I have a crash that looks like it's deep inside a swift RefCount, it makes very little sense, and is not descriptive at all.
DispatchQueue.sync(barrier: true) should make the following code thread safe. So not sure what the crash is and how it happens.
It's only occurred twice in a month of testing.
Here is the code :
var queue: DispatchQueue = DispatchQueue(label: "global_state", attributes: .concurrent)
struct GlobalState: Equatable, Hashable {
var dataStateXX ... // This is always an equatable/hashable value type
}
var queue: DispatchQueue = DispatchQueue(label: "global_state", attributes: .concurrent)
fileprivate var unsafeState: GlobalState = .init()
var state: GlobalState {
set {
// perform writes on data synchronously to keep the data thread safe
let threadValue = newValue
queue.sync(flags: .barrier) {
self.unsafeState = threadValue
DispatchQueue.main.async {
self.stateSubject
.send(self.unsafeState)
}
}
}
get {
unsafeState
}
}
private let stateSubject: CurrentValueSubject<GlobalState, Never>
Here is the error : #8 (null) in bool swift::RefCounts<swift::RefCountBitsT<(swift::RefCountInlinedness)1> >::doDecrementSlow<(swift::PerformDeinit)1>(swift::RefCountBitsT<(swift::RefCountInlinedness)1>, unsigned int) ()
Thanks for the suggestions. It doesn't really explain the issue however, since you can read memory while writing to a block from different threads. But I can see that forcing it onto the same thread for the read and write would be the safest option.
In terms of optimisation, I'm not too worried, if I wanted an optimised system, I wouldn't be touching either SwiftUI or Combine. :)
But what you read may be gibberish because it may be a random mix of multiple versions of the value; you might read the value when it's only partly updated during a set. Mutations are only implicitly atomic if the data structure in question is quite small (typically machine-word size, so 64-bit on most current platforms), and even then only if fully aligned (usually but not always the case for objects and values), among other prerequisites.

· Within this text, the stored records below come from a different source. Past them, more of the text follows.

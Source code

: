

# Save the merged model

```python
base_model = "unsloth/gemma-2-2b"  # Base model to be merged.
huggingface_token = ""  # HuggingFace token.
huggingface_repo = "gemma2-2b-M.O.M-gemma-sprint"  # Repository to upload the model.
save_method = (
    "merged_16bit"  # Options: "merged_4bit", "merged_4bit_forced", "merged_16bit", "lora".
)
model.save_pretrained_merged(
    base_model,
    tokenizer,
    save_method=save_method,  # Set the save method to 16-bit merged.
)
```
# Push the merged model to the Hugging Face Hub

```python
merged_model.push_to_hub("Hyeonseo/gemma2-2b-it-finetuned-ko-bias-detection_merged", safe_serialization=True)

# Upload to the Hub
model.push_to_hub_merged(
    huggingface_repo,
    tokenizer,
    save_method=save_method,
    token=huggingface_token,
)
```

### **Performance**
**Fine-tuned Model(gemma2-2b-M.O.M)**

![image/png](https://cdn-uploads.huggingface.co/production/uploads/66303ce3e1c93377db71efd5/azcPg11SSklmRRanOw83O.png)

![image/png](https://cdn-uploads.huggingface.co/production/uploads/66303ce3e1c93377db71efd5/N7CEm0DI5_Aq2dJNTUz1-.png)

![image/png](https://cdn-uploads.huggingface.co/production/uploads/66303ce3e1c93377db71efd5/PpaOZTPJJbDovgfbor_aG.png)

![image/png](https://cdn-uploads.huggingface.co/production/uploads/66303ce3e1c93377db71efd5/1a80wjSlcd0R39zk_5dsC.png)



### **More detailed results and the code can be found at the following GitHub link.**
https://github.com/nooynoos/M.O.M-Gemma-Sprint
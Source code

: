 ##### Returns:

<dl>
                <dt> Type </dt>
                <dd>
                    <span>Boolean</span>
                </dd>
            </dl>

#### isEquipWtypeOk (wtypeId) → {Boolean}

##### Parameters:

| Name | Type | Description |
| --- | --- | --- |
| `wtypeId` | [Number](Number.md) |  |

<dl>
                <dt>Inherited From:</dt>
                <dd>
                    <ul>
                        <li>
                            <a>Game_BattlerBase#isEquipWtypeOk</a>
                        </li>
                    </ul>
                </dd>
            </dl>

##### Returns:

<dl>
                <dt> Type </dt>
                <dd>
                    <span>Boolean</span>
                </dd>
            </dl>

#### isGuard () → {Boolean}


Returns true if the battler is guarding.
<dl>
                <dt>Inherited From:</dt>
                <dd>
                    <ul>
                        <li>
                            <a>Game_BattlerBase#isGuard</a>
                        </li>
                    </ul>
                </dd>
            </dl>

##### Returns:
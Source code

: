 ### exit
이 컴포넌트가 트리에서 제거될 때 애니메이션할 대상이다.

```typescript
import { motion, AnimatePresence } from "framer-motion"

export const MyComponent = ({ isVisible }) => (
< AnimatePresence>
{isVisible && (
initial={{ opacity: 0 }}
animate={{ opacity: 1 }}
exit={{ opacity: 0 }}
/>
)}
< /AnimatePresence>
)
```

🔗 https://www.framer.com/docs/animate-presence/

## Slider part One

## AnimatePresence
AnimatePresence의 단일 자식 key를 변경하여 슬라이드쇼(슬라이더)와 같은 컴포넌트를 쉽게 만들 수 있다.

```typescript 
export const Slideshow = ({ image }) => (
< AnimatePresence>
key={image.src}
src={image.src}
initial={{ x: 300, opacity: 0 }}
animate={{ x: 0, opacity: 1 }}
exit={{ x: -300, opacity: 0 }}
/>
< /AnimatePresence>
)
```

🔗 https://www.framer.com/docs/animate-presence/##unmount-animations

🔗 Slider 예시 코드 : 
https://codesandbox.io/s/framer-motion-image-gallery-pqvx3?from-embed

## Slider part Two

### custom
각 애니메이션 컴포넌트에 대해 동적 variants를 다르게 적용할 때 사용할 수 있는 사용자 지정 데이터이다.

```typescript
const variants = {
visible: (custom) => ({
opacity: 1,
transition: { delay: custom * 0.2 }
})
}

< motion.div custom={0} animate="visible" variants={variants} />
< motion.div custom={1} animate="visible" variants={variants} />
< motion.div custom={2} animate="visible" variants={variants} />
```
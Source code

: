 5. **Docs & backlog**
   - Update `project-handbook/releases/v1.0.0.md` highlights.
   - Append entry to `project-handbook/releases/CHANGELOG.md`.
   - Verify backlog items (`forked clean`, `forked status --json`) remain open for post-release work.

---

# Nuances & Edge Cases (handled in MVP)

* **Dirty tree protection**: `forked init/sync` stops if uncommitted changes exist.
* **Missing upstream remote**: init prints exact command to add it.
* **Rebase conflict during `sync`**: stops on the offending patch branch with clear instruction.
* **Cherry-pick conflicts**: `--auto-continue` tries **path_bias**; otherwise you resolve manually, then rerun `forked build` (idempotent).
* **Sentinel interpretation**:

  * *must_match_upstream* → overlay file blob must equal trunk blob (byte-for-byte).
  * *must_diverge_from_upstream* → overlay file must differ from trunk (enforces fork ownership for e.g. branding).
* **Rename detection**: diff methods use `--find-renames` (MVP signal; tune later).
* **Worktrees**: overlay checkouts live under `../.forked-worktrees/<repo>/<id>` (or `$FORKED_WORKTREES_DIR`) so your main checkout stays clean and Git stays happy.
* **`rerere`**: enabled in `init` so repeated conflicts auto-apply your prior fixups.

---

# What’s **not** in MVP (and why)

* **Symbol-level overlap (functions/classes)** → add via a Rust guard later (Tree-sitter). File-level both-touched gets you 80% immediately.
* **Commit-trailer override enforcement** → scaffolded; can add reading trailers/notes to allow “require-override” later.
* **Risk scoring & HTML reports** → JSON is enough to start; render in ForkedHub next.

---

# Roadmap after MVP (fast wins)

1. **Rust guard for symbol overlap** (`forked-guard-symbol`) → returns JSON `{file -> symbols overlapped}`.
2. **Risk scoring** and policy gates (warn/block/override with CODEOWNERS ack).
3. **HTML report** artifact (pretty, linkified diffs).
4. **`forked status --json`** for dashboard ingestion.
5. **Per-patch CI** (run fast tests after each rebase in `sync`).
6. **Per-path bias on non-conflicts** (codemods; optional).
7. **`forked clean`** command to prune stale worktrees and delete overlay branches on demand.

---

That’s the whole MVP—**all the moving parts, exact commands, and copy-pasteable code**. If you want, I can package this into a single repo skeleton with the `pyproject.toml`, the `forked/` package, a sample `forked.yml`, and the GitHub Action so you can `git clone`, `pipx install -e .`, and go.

Reading an owned value includes retaining it. It is not an atomic operation in Swift. After that, all bets are off where you’re going to crash. (If you run under TSan, it should tell you this, but I haven’t actually tested it.)
This is something people forget because the corresponding code in Objective-C is thread-safe…for atomic properties. But there’s nothing clever going on there; atomic ObjC properties have a lightweight lock in case there’s actually a conflict. For better or worse, Swift doesn’t provide that for you.
In that case, I would expect the following approach would solve it ->
let stateLock = NSLock()
fileprivate var unsafeState: GlobalState = .init()
var state: GlobalState {
set {
// perform writes on data synchronously to keep the data thread safe
stateLock.withLock {
self.unsafeState = newValue
}
DispatchQueue.main.async {
self.stateSubject
.send(newValue)
}
}
get {
let safeState: GlobalState
stateLock.lock()
safeState = unsafeState
stateLock.unlock()
return safeState
}
Yes, I'd do this. Getter could be further simplified to a shorter:
get {
stateLock.withLock {
unsafeState
}
}
Two things to note about this implementation:
you'll be posting main thread updates even if the state hasn't been actually changed (assigned to the same value). A mitigation her could be making the state equatable and comparing it, although that would add processing time, especially if there are many duplicate updates.
you'd be posting multiple main thread updates when you change state frequently (e.g. in a for i in 0 ... 1000 loop), in other words there's no "don't spam main thread too often" throttling. A mitigation here could be implementing a throttling to not update main thread too often (say, not faster than 120 times per second).